BT's recent announcement to provide fibre to the home for around 10m UK homes by 2012 is a necessity, despite concerns over return on investment, according to analyst firm Point Topic.
The researchers have countered other 'predictable' city and analyst comment, which has been 'sceptical' and 'damning about its modest objectives'.
"I believe investment Next Generation Access (NGA) is essential for BT and it should generate a good return for decades to come," said Tim Johnson, chief analyst at Point Topic.
"On the other hand, if BT doesn't renew its local loop infrastructure its existing copper network will be worth only scrap value within 10 years."
Johnson reckons that, while he understands BT's focus on consumer broadband as the driver for NGA, it is misleading as an upgraded network will provide much wider benefits and revenues than just better broadband services.

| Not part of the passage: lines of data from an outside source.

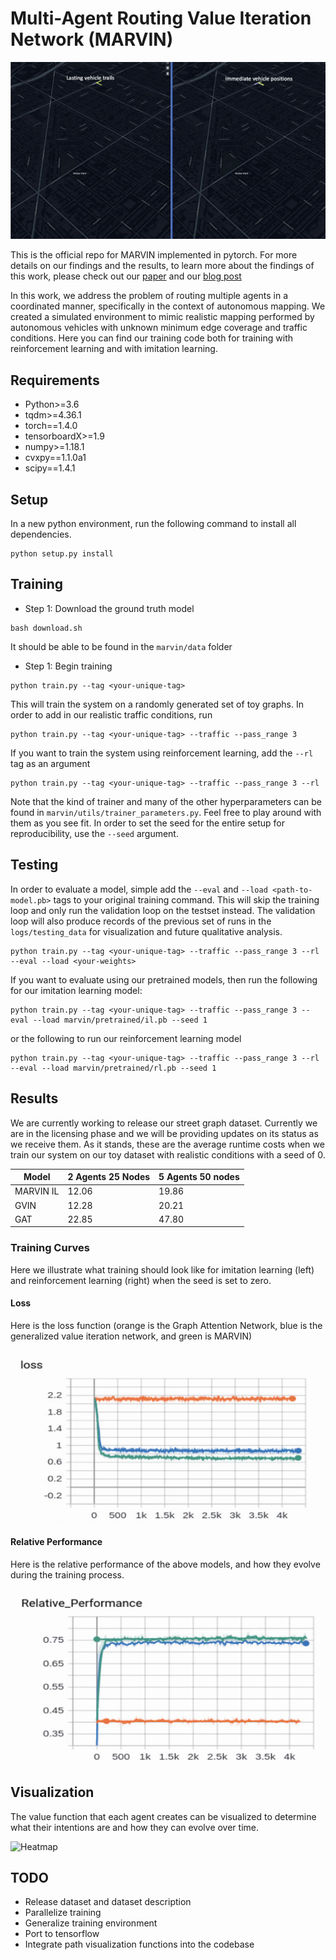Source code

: # Multi-Agent Routing Value Iteration Network (MARVIN)

![Teaser](img/test.gif)

This is the official repo for MARVIN implemented in pytorch. For more details on our findings and the results, to learn more about the findings of this work, please check out our [paper](http://github.com) and our [blog post](http://github.com)

In this work, we address the problem of routing multiple agents in a coordinated manner, specifically in the context of autonomous mapping. We created a simulated environment to mimic realistic mapping performed by autonomous vehicles with unknown minimum edge coverage and traffic conditions.
Here you can find our training code both for training with reinforcement learning and with imitation learning.

## Requirements
 - Python>=3.6
 - tqdm>=4.36.1
 - torch==1.4.0
 - tensorboardX>=1.9
 - numpy>=1.18.1
 - cvxpy==1.1.0a1
 - scipy==1.4.1

 ## Setup

 In a new python environment, run the following command to install all dependencies.

 ```
 python setup.py install
 ```

 ## Training
 - Step 1: Download the ground truth model
 ```
 bash download.sh
 ```
 It should be able to be found in the ```marvin/data``` folder

 - Step 1: Begin training
```
python train.py --tag <your-unique-tag>
```

This will train the system on a randomly generated set of toy graphs. In order to add in our realistic traffic conditions, run

```
python train.py --tag <your-unique-tag> --traffic --pass_range 3
```

If you want to train the system using reinforcement learning, add the ```--rl``` tag as an argument

```
python train.py --tag <your-unique-tag> --traffic --pass_range 3 --rl
```

Note that the kind of trainer and many of the other hyperparameters can be found in ```marvin/utils/trainer_parameters.py```. Feel free to play around with them as you see fit. In order to set the seed for the entire setup for reproducibility, use the ```--seed``` argument.

## Testing

In order to evaluate a model, simple add the ```--eval``` and ```--load <path-to-model.pb>``` tags to your original training command. This will skip the training loop and only run the validation loop on the testset instead. The validation loop will also produce records of the previous set of runs in the ```logs/testing_data``` for visualization and future qualitative analysis.

```
python train.py --tag <your-unique-tag> --traffic --pass_range 3 --rl --eval --load <your-weights>
```

If you want to evaluate using our pretrained models, then run the following for our imitation learning model:

```
python train.py --tag <your-unique-tag> --traffic --pass_range 3 --eval --load marvin/pretrained/il.pb --seed 1
```

or the following to run our reinforcement learning model

```
python train.py --tag <your-unique-tag> --traffic --pass_range 3 --rl --eval --load marvin/pretrained/rl.pb --seed 1
```

## Results

<!-- Note that our results may not exactly match our paper since we have refactored this repository for understandibility, scaled down the numbers for readability, and tested with several random seeds, but when tested on models with a random seed of , we find the following results in terms of the average cost of a traversal:

Model        | 1 Agent 25 nodes | 2 Agents 25 Nodes | 2 Agents 50 nodes | 5 Agents 100 nodes
------------ | ---------------- | ----------------- | ----------------- | -------------
MARVIN IL    | 5216             | 5145              | 8089              | 16644
MARVIN RL    | 5037             | 5279              | 8382              | 16644 -->

We are currently working to release our street graph dataset. Currently we are in the licensing phase and we will be providing updates on its status as we receive them. As it stands, these are the average runtime costs when we train our system on our toy dataset with realistic conditions with a seed of 0.

Model        | 2 Agents 25 Nodes | 5 Agents 50 nodes
------------ | ----------------- | -----------------
MARVIN IL    | 12.06             | 19.86
GVIN         | 12.28             | 20.21
GAT          | 22.85             | 47.80

### Training Curves

Here we illustrate what training should look like for imitation learning (left) and reinforcement learning (right) when the seed is set to zero.

#### Loss

<!-- Here is the loss function (cross entropy for imitation learning and policy gradient loss for reinforcement learning)

<img src=img/il_marvin_loss.png width=45%> <img src=img/rl_marvin_loss.png width=45%> -->

Here is the loss function (orange is the Graph Attention Network, blue is the generalized value iteration network, and green is MARVIN)

![Loss](img/loss_toy.png)

#### Relative Performance

<!-- Here is how the relative performance of our model when compared to the ground truth optimal.

<img src=img/relative_performance_il.png width=45%> <img src=img/relative_performance_rl.png width=45%> -->

Here is the relative performance of the above models, and how they evolve during the training process.

![Relative_Performance](img/relative_performance_toy.png)

## Visualization

The value function that each agent creates can be visualized to determine what their intentions are and how they can evolve over time.

![Heatmap](img/heatmap.gif)

## TODO

- Release dataset and dataset description
- Parallelize training
- Generalize training environment
- Port to tensorflow
- Integrate path visualization functions into the codebase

"Fibre in the local loop, combined with BT’s 21CN [twenty-first century network] project, allows BT to provide a complete IP [internet protocol]-based telecoms environment to the end user. Customers should get more flexibility for less cost and dreams like seamless fixed-mobile convergence will become reality," says Johnson.
Considering return on investment, Johnson reckons that "by offering new and better services, saving on operating costs and having a relatively low capital cost to recover, BT stands to make good margins on this first phase of its next-generation investment."
Johnson points out that if BT can make its target of covering 40 per cent of the homes in the UK for £1.5bn, the cost would be approximately £150 per household.
"We estimate they would need to earn only about £3 per month per household for a good return," he said.
"Of course, even £3 a month would be a heavy extra burden to put on the price of broadband services. But the £3 is for the partial replacement of what broadband customers are already buying, not for something additional."
Furthermore, BT will reap a host of other benefits and cost savings to help offset these costs, therefore the investment shouldn't have to increase the cost of broadband overall and people will get a lot more for their money.
Although there are regulatory concerns, these seem to be based not so much on current regulation, but rather on the fear that the rules will be changed to undermine the business case for fibre.
Johnson reckons that BT is using the call for faster broadband as a way of ensuring NGA roll out is not hampered by excessive legislation, it will be just like any other cycle of renewal in a utility network.